▸ Task directions:
Pull every line containing "findClass" from the data.

▸ Extracted records:

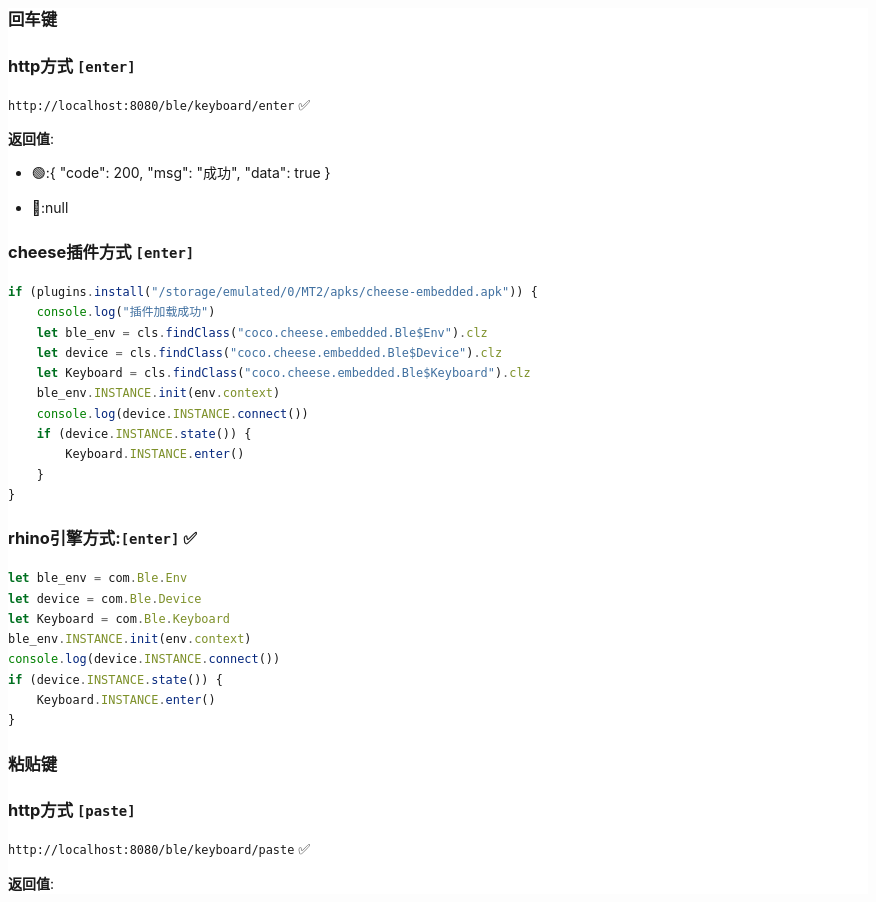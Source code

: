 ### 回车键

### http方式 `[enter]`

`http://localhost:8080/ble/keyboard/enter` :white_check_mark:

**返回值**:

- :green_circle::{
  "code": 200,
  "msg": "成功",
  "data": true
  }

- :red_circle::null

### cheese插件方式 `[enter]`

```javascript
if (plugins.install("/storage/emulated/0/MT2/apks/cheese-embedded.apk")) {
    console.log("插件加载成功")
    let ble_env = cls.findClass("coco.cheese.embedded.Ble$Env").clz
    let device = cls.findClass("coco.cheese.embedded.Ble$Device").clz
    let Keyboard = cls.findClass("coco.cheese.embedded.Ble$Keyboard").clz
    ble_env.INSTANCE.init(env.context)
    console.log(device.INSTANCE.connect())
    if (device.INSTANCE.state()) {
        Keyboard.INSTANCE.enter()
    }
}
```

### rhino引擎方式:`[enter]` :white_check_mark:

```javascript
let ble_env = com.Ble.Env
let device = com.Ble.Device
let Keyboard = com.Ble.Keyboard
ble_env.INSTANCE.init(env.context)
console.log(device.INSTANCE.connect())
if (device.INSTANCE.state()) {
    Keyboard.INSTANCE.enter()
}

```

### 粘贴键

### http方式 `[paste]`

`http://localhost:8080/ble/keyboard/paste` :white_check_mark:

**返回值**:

==

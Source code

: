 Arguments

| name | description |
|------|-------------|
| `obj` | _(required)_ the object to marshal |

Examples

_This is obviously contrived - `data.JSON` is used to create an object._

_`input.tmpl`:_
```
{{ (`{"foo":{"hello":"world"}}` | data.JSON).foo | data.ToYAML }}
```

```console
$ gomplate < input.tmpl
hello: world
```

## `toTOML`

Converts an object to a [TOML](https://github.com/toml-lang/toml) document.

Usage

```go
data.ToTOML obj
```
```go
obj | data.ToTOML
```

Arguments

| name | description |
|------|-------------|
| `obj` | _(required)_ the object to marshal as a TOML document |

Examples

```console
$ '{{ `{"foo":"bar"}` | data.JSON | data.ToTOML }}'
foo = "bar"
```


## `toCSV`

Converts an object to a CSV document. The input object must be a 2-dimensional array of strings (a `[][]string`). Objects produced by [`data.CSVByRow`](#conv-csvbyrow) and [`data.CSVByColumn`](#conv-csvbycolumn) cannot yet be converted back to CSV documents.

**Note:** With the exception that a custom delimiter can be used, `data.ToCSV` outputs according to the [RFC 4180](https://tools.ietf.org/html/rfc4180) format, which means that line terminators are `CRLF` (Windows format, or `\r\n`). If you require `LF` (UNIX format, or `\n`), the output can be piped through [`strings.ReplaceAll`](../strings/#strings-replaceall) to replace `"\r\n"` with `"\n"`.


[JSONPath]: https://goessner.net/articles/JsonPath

▸ Output for this task:
    let ble_env = cls.findClass("coco.cheese.embedded.Ble$Env").clz
    let device = cls.findClass("coco.cheese.embedded.Ble$Device").clz
    let Keyboard = cls.findClass("coco.cheese.embedded.Ble$Keyboard").clz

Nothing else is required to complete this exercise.